One of the great things about living in a section of the country that has a long history is all the old stuff. Seriously, where I grew up, in what we referred to as the "historic" section of town, the oldest building there was from around 1950. Not that the city didn't exist before then; they just tend to knock stuff down there rather than to try and restore it.
But even out here, progress (or what counts for progress) marches on too and old farms make way for new strip malls like evolution says they must. But since old farms often also have family cemeteries attached to them, not everything can go.
Monica and I happened upon an example of this one day a couple of weeks ago as we out foraging for computer parts and free Slurpies.
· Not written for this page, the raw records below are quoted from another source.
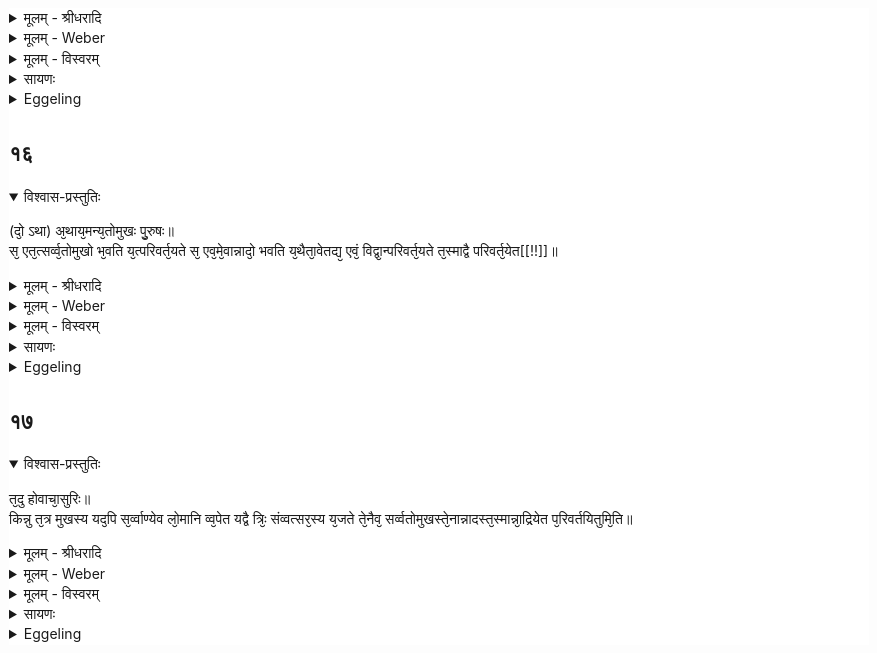 <details><summary>मूलम् - श्रीधरादि</summary></details>

<details><summary>मूलम् - Weber</summary></details>

<details><summary>मूलम् - विस्वरम्</summary></details>

<details><summary>सायणः</summary></details>

<details><summary>Eggeling</summary></details>


## १६


<details open><summary>विश्वास-प्रस्तुतिः</summary>

(दो᳘ ऽथा) अ᳘थाय᳘मन्य᳘तोमुखः पु᳘रुषः॥  
स᳘ एत᳘त्सर्व्व᳘तोमुखो भ᳘वति य᳘त्परिवर्त᳘यते स᳘ एव᳘मे᳘वान्नादो᳘ भवति य᳘थैता᳘वेतद्य᳘ एवं᳘ विद्वा᳘न्परिवर्त᳘यते त᳘स्माद्वै परिवर्त᳘येत[[!!]]॥
</details>

<details><summary>मूलम् - श्रीधरादि</summary></details>

<details><summary>मूलम् - Weber</summary></details>

<details><summary>मूलम् - विस्वरम्</summary></details>

<details><summary>सायणः</summary></details>

<details><summary>Eggeling</summary></details>


## १७


<details open><summary>विश्वास-प्रस्तुतिः</summary>

त᳘दु होवाचा᳘सुरिः॥  
किन्नु त᳘त्र मुखस्य यद᳘पि स᳘र्व्वाण्येव लो᳘मानि व्व᳘पेत यद्वै त्रिः᳘ संव्वत्सर᳘स्य य᳘जते ते᳘नैव᳘ सर्व्वतोमुखस्ते᳘नान्नादस्त᳘स्मान्ना᳘द्रियेत प᳘रिवर्तयितुमि᳘ति॥
</details>

<details><summary>मूलम् - श्रीधरादि</summary></details>

<details><summary>मूलम् - Weber</summary></details>

<details><summary>मूलम् - विस्वरम्</summary></details>

<details><summary>सायणः</summary></details>

<details><summary>Eggeling</summary></details>


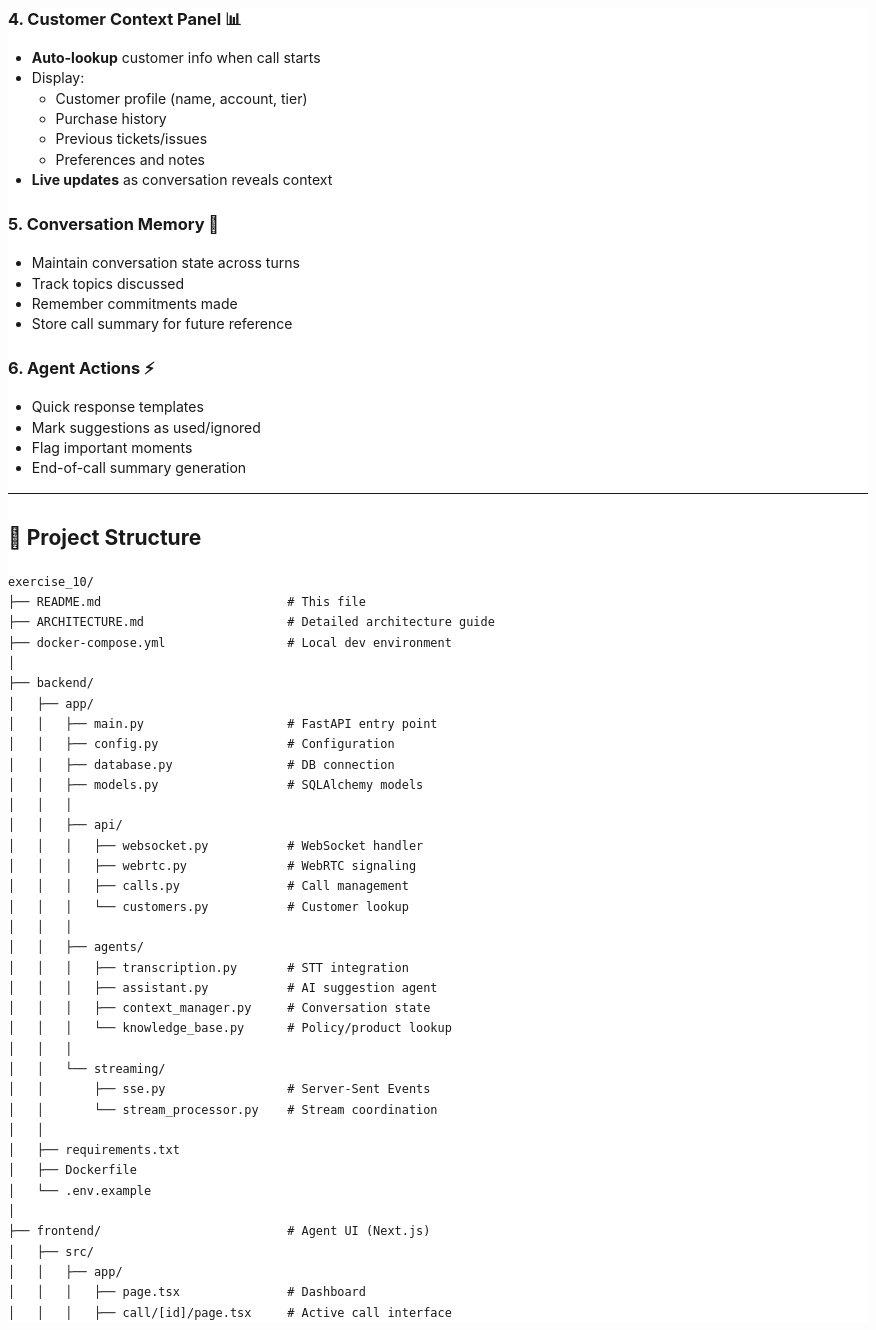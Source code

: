 ### 4. **Customer Context Panel** 📊
- **Auto-lookup** customer info when call starts
- Display:
  - Customer profile (name, account, tier)
  - Purchase history
  - Previous tickets/issues
  - Preferences and notes
- **Live updates** as conversation reveals context

### 5. **Conversation Memory** 🧠
- Maintain conversation state across turns
- Track topics discussed
- Remember commitments made
- Store call summary for future reference

### 6. **Agent Actions** ⚡
- Quick response templates
- Mark suggestions as used/ignored
- Flag important moments
- End-of-call summary generation

---

## 📂 Project Structure

```
exercise_10/
├── README.md                          # This file
├── ARCHITECTURE.md                    # Detailed architecture guide
├── docker-compose.yml                 # Local dev environment
│
├── backend/
│   ├── app/
│   │   ├── main.py                    # FastAPI entry point
│   │   ├── config.py                  # Configuration
│   │   ├── database.py                # DB connection
│   │   ├── models.py                  # SQLAlchemy models
│   │   │
│   │   ├── api/
│   │   │   ├── websocket.py           # WebSocket handler
│   │   │   ├── webrtc.py              # WebRTC signaling
│   │   │   ├── calls.py               # Call management
│   │   │   └── customers.py           # Customer lookup
│   │   │
│   │   ├── agents/
│   │   │   ├── transcription.py       # STT integration
│   │   │   ├── assistant.py           # AI suggestion agent
│   │   │   ├── context_manager.py     # Conversation state
│   │   │   └── knowledge_base.py      # Policy/product lookup
│   │   │
│   │   └── streaming/
│   │       ├── sse.py                 # Server-Sent Events
│   │       └── stream_processor.py    # Stream coordination
│   │
│   ├── requirements.txt
│   ├── Dockerfile
│   └── .env.example
│
├── frontend/                          # Agent UI (Next.js)
│   ├── src/
│   │   ├── app/
│   │   │   ├── page.tsx               # Dashboard
│   │   │   ├── call/[id]/page.tsx     # Active call interface
```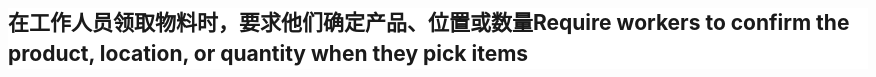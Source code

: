 ## <a name="require-workers-to-confirm-the-product-location-or-quantity-when-they-pick-items"></a><span data-ttu-id="6a22b-450">在工作人员领取物料时，要求他们确定产品、位置或数量</span><span class="sxs-lookup"><span data-stu-id="6a22b-450">Require workers to confirm the product, location, or quantity when they pick items</span></span>
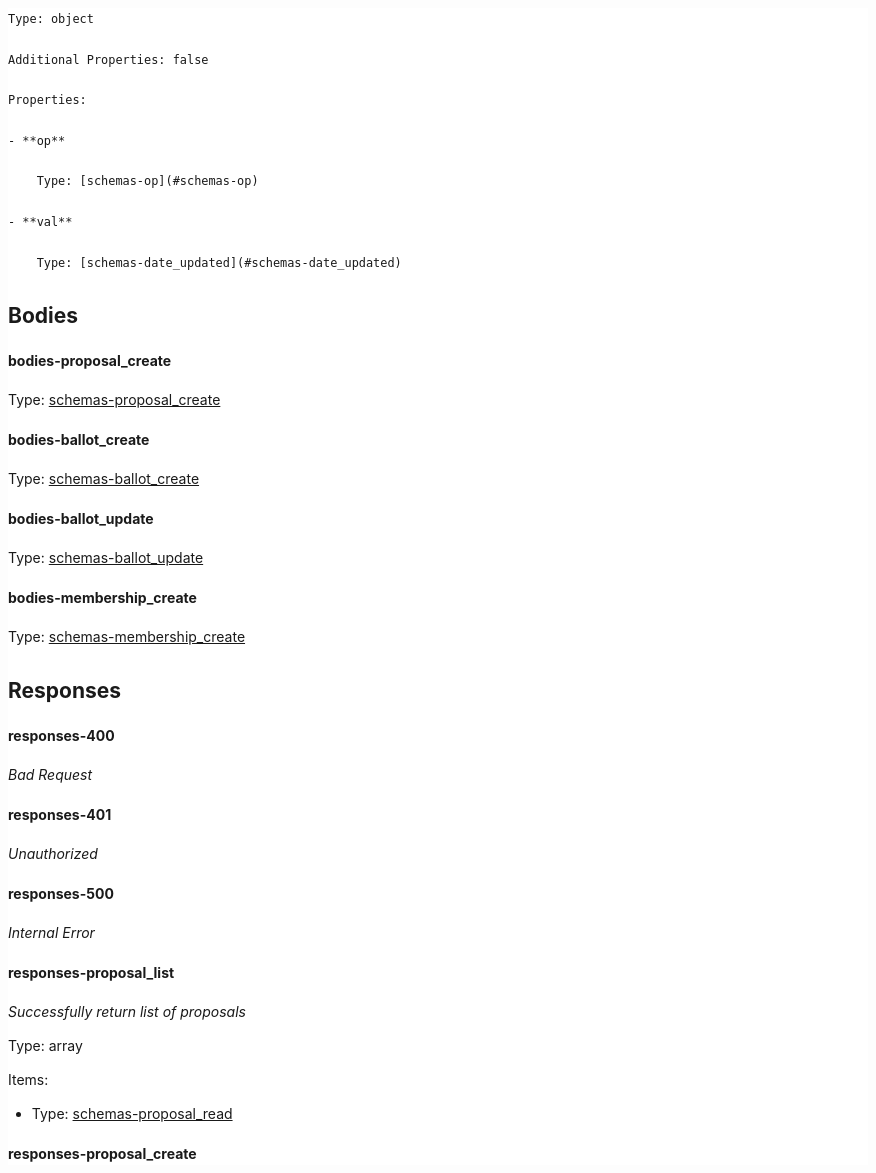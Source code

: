 	Type: object

	Additional Properties: false

	Properties:

	- **op**

		Type: [schemas-op](#schemas-op)

	- **val**

		Type: [schemas-date_updated](#schemas-date_updated)


## Bodies

#### bodies-proposal_create

Type: [schemas-proposal_create](#schemas-proposal_create)
#### bodies-ballot_create

Type: [schemas-ballot_create](#schemas-ballot_create)
#### bodies-ballot_update

Type: [schemas-ballot_update](#schemas-ballot_update)
#### bodies-membership_create

Type: [schemas-membership_create](#schemas-membership_create)
## Responses

#### responses-400


*Bad Request*


#### responses-401


*Unauthorized*


#### responses-500


*Internal Error*


#### responses-proposal_list


*Successfully return list of proposals*


Type: array

Items:

- Type: [schemas-proposal_read](#schemas-proposal_read)
#### responses-proposal_create
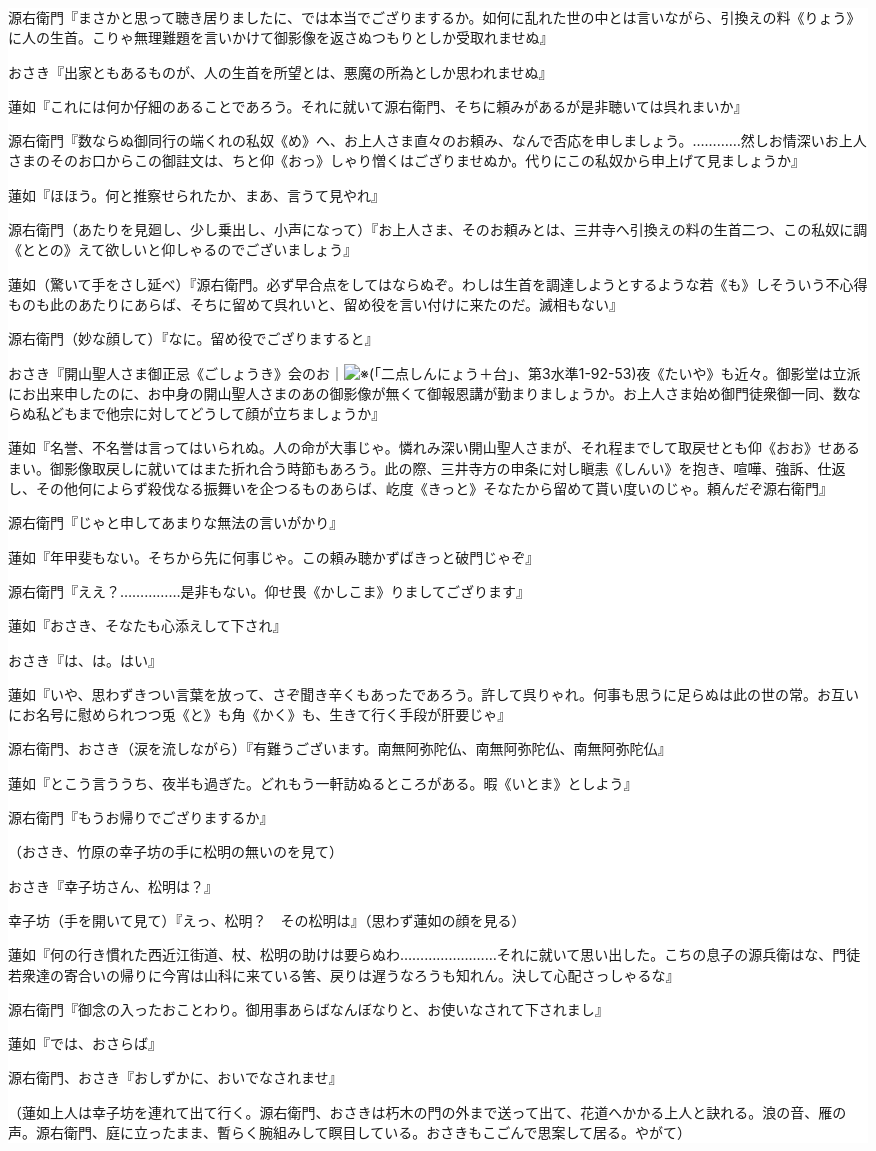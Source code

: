 源右衛門『まさかと思って聴き居りましたに、では本当でござりまするか。如何に乱れた世の中とは言いながら、引換えの料《りょう》に人の生首。こりゃ無理難題を言いかけて御影像を返さぬつもりとしか受取れませぬ』

おさき『出家ともあるものが、人の生首を所望とは、悪魔の所為としか思われませぬ』

蓮如『これには何か仔細のあることであろう。それに就いて源右衛門、そちに頼みがあるが是非聴いては呉れまいか』

源右衛門『数ならぬ御同行の端くれの私奴《め》へ、お上人さま直々のお頼み、なんで否応を申しましょう。…………然しお情深いお上人さまのそのお口からこの御註文は、ちと仰《おっ》しゃり憎くはござりませぬか。代りにこの私奴から申上げて見ましょうか』

蓮如『ほほう。何と推察せられたか、まあ、言うて見やれ』

源右衛門（あたりを見廻し、少し乗出し、小声になって）『お上人さま、そのお頼みとは、三井寺へ引換えの料の生首二つ、この私奴に調《ととの》えて欲しいと仰しゃるのでございましょう』

蓮如（驚いて手をさし延べ）『源右衛門。必ず早合点をしてはならぬぞ。わしは生首を調達しようとするような若《も》しそういう不心得ものも此のあたりにあらば、そちに留めて呉れいと、留め役を言い付けに来たのだ。滅相もない』

源右衛門（妙な顔して）『なに。留め役でござりますると』

おさき『開山聖人さま御正忌《ごしょうき》会のお｜![※(「二点しんにょう＋台」、第3水準1-92-53)](https://www.aozora.gr.jp/cards/000076/files/../../../gaiji/1-92/1-92-53.png)夜《たいや》も近々。御影堂は立派にお出来申したのに、お中身の開山聖人さまのあの御影像が無くて御報恩講が勤まりましょうか。お上人さま始め御門徒衆御一同、数ならぬ私どもまで他宗に対してどうして顔が立ちましょうか』

蓮如『名誉、不名誉は言ってはいられぬ。人の命が大事じゃ。憐れみ深い開山聖人さまが、それ程までして取戻せとも仰《おお》せあるまい。御影像取戻しに就いてはまた折れ合う時節もあろう。此の際、三井寺方の申条に対し瞋恚《しんい》を抱き、喧嘩、強訴、仕返し、その他何によらず殺伐なる振舞いを企つるものあらば、屹度《きっと》そなたから留めて貰い度いのじゃ。頼んだぞ源右衛門』

源右衛門『じゃと申してあまりな無法の言いがかり』

蓮如『年甲斐もない。そちから先に何事じゃ。この頼み聴かずばきっと破門じゃぞ』

源右衛門『ええ？……………是非もない。仰せ畏《かしこま》りましてござります』

蓮如『おさき、そなたも心添えして下され』

おさき『は、は。はい』

蓮如『いや、思わずきつい言葉を放って、さぞ聞き辛くもあったであろう。許して呉りゃれ。何事も思うに足らぬは此の世の常。お互いにお名号に慰められつつ兎《と》も角《かく》も、生きて行く手段が肝要じゃ』

源右衛門、おさき（涙を流しながら）『有難うございます。南無阿弥陀仏、南無阿弥陀仏、南無阿弥陀仏』

蓮如『とこう言ううち、夜半も過ぎた。どれもう一軒訪ぬるところがある。暇《いとま》としよう』

源右衛門『もうお帰りでござりまするか』


（おさき、竹原の幸子坊の手に松明の無いのを見て）



おさき『幸子坊さん、松明は？』

幸子坊（手を開いて見て）『えっ、松明？　その松明は』（思わず蓮如の顔を見る）

蓮如『何の行き慣れた西近江街道、杖、松明の助けは要らぬわ……………………それに就いて思い出した。こちの息子の源兵衛はな、門徒若衆達の寄合いの帰りに今宵は山科に来ている筈、戻りは遅うなろうも知れん。決して心配さっしゃるな』

源右衛門『御念の入ったおことわり。御用事あらばなんぼなりと、お使いなされて下されまし』

蓮如『では、おさらば』

源右衛門、おさき『おしずかに、おいでなされませ』


（蓮如上人は幸子坊を連れて出て行く。源右衛門、おさきは朽木の門の外まで送って出て、花道へかかる上人と訣れる。浪の音、雁の声。源右衛門、庭に立ったまま、暫らく腕組みして瞑目している。おさきもこごんで思案して居る。やがて）
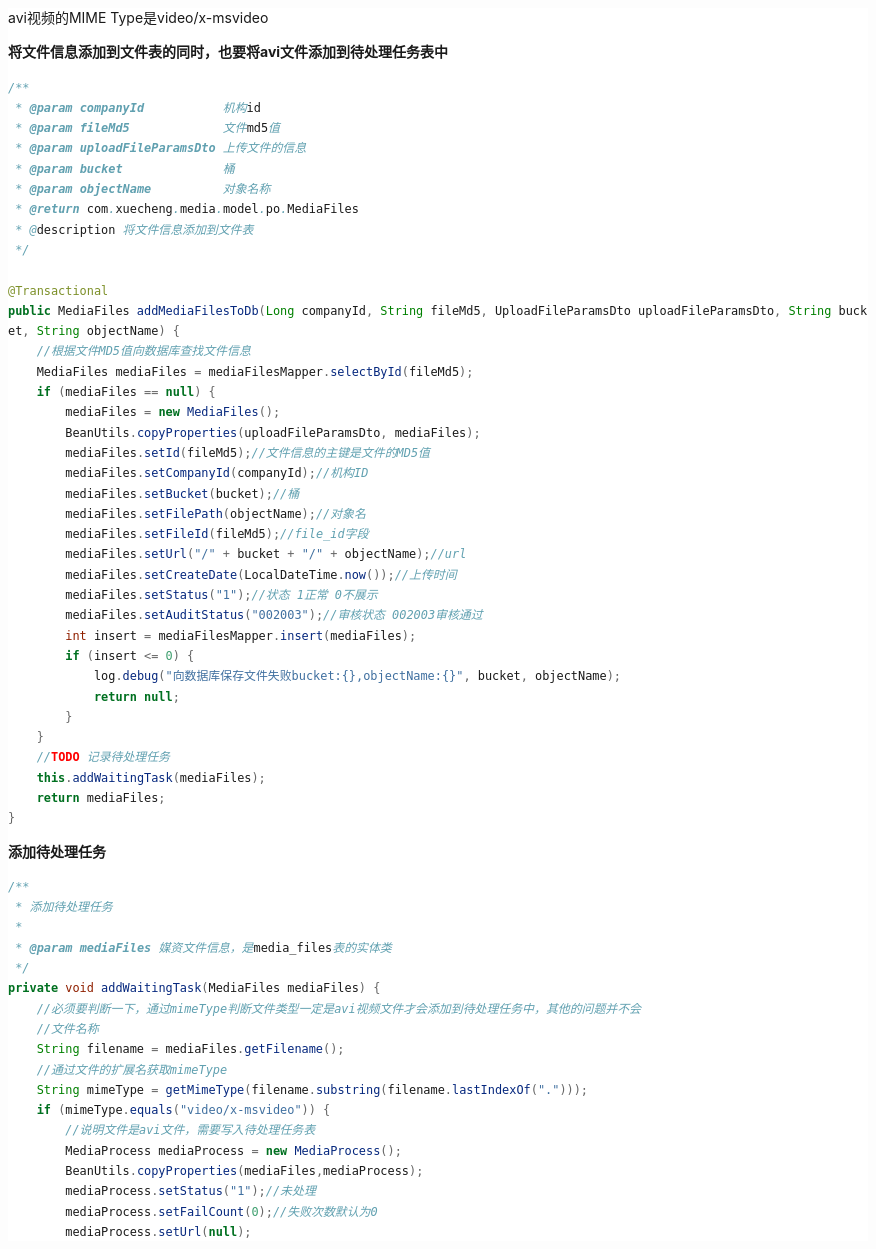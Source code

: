 avi视频的MIME Type是video/x-msvideo

**将文件信息添加到文件表的同时，也要将avi文件添加到待处理任务表中**

```java
/**
 * @param companyId           机构id
 * @param fileMd5             文件md5值
 * @param uploadFileParamsDto 上传文件的信息
 * @param bucket              桶
 * @param objectName          对象名称
 * @return com.xuecheng.media.model.po.MediaFiles
 * @description 将文件信息添加到文件表
 */

@Transactional
public MediaFiles addMediaFilesToDb(Long companyId, String fileMd5, UploadFileParamsDto uploadFileParamsDto, String bucket, String objectName) {
    //根据文件MD5值向数据库查找文件信息
    MediaFiles mediaFiles = mediaFilesMapper.selectById(fileMd5);
    if (mediaFiles == null) {
        mediaFiles = new MediaFiles();
        BeanUtils.copyProperties(uploadFileParamsDto, mediaFiles);
        mediaFiles.setId(fileMd5);//文件信息的主键是文件的MD5值
        mediaFiles.setCompanyId(companyId);//机构ID
        mediaFiles.setBucket(bucket);//桶
        mediaFiles.setFilePath(objectName);//对象名
        mediaFiles.setFileId(fileMd5);//file_id字段
        mediaFiles.setUrl("/" + bucket + "/" + objectName);//url
        mediaFiles.setCreateDate(LocalDateTime.now());//上传时间
        mediaFiles.setStatus("1");//状态 1正常 0不展示
        mediaFiles.setAuditStatus("002003");//审核状态 002003审核通过
        int insert = mediaFilesMapper.insert(mediaFiles);
        if (insert <= 0) {
            log.debug("向数据库保存文件失败bucket:{},objectName:{}", bucket, objectName);
            return null;
        }
    }
    //TODO 记录待处理任务
    this.addWaitingTask(mediaFiles);
    return mediaFiles;
}
```



**添加待处理任务**

```java
/**
 * 添加待处理任务
 *
 * @param mediaFiles 媒资文件信息，是media_files表的实体类
 */
private void addWaitingTask(MediaFiles mediaFiles) {
    //必须要判断一下，通过mimeType判断文件类型一定是avi视频文件才会添加到待处理任务中，其他的问题并不会
    //文件名称
    String filename = mediaFiles.getFilename();
    //通过文件的扩展名获取mimeType
    String mimeType = getMimeType(filename.substring(filename.lastIndexOf(".")));
    if (mimeType.equals("video/x-msvideo")) {
        //说明文件是avi文件，需要写入待处理任务表
        MediaProcess mediaProcess = new MediaProcess();
        BeanUtils.copyProperties(mediaFiles,mediaProcess);
        mediaProcess.setStatus("1");//未处理
        mediaProcess.setFailCount(0);//失败次数默认为0
        mediaProcess.setUrl(null);
```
It might be the tiniest cemetery I've ever seen, with but two headstones.
|Just a few yards to the right of this frame is a Starbucks.|
Armistead T. Thompson was a Southern soldier who was captured and held at a Union prison camp. He died of typhoid and was buried there but in the 1880s, his father went to Point Lookout and brought his body back to be buried in the family graveyard.
It was harder to find information about the second stone, Amana Abigail Tobin.
|Amana Abigail Tobin|
Apr 4, 1876
Feb 1, 1904
The lost in sight are to memory dear
I did a little research and came up with this story about how the cemetery ended up in the parking lot of a Starbucks and a Safeway.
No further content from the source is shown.